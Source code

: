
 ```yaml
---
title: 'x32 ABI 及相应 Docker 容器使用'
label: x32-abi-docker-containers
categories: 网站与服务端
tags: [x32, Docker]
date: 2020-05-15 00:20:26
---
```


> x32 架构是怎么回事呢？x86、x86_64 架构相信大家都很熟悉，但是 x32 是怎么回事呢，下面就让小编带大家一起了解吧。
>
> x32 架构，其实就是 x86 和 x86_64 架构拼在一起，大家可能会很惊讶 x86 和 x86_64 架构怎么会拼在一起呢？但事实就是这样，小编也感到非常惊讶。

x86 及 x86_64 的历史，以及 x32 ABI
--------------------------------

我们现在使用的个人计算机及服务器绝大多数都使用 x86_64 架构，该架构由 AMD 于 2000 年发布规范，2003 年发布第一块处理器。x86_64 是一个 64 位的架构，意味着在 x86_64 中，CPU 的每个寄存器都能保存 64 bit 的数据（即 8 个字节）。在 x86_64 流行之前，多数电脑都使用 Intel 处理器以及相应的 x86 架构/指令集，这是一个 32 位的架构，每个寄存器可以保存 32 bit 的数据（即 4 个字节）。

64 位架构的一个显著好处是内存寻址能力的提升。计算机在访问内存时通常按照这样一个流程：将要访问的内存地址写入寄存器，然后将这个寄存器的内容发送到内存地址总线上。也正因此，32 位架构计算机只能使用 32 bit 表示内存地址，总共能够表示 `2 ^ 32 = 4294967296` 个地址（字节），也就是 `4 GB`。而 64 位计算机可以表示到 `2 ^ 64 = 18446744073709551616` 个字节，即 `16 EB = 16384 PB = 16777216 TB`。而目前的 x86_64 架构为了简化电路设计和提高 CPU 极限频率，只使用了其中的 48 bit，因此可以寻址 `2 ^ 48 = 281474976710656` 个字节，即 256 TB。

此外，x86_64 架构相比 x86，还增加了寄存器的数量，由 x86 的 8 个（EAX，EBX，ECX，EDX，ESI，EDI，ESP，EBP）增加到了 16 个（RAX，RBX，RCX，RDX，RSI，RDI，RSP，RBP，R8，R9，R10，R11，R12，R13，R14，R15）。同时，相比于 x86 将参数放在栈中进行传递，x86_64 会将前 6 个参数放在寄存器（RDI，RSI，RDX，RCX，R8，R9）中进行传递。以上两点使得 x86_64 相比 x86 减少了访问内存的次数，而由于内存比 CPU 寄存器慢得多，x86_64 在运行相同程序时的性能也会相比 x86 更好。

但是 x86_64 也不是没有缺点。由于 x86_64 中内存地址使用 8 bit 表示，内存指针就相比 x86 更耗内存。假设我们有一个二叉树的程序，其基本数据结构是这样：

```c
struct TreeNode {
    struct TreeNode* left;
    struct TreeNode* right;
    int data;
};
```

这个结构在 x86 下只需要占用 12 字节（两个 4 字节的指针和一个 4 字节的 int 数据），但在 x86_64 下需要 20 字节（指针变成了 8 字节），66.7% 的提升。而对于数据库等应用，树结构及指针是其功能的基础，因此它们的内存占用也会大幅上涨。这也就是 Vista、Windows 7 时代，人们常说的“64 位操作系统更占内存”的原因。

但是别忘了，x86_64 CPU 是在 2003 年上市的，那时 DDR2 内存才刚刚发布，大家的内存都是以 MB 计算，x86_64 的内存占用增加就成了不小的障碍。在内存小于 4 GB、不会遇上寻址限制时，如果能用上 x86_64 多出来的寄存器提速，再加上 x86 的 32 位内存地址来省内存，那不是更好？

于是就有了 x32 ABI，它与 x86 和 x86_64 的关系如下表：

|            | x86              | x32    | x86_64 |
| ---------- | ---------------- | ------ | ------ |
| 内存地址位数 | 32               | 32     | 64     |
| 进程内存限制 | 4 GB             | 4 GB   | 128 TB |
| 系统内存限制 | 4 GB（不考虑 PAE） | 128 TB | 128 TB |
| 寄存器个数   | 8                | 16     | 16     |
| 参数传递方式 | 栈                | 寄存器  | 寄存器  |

▬▬▬▬▬▬▬▬▬▬

Brief ::
Go through the entries above and copy every line containing "TreeNode".

Output of the exercise ::
struct TreeNode {
    struct TreeNode* left;
    struct TreeNode* right;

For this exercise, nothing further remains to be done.